That's the way I see it too.


----------



## Writing Fanatic (Jan 20, 2013)

ppsage said:


> Are we absolutely sure this is a rule? I really need to know. Unless it's too late.



Well, no, though I can't say "my eye popped out onto the counter in amazement".  That's what I mean by within and without reason.


----------



## Foxee (Jan 20, 2013)

KyleColorado said:


> Tim's eyes darted around the room. He screamed, "My eyes!", and stumbled blindly after them, his arms outsretched, his hands grasping at empty air. His left eye ricochetted off the glass window, leaving a small wet streak. His right eye bounced along the countertop.
> 
> His wife, Jane, sighed and slumped in her chair. "We're going to be late. Again."
> 
> "Just one minute, honey," Tim gasped, falling over a stool.
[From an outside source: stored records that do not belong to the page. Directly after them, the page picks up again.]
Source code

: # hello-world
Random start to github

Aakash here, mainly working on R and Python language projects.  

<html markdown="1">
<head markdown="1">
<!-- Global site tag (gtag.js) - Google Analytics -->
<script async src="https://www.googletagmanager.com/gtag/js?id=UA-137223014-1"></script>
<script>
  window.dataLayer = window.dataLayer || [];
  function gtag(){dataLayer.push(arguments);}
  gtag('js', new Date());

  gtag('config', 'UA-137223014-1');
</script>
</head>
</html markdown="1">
Now this I enjoyed. Please feel free to add a bit more.


----------



## ktee (Jan 21, 2013)

KyleColorado said:


> Tim's eyes darted around the room. He screamed, "My eyes!", and stumbled blindly after them, his arms outsretched, his hands grasping at empty air. His left eye ricochetted off the glass window, leaving a small wet streak. His right eye bounced along the countertop.
> 
> His wife, Jane, sighed and slumped in her chair. "We're going to be late. Again."
> 
> "Just one minute, honey," Tim gasped, falling over a stool.



This is hilarious! And so cathartic. 

I like that you used a "gasped". Whenever I read this it just seems _Mills and Boon_.


----------



## movieman (Jan 21, 2013)

popsprocket said:


> Anyone who takes that phrase at its literal meaning is just being a tool who likes to argue semantics.



Or reading SF, fantasy, horror, or other genres where it may be literally true. Particularly early on when you haven't set up the story world yet.


----------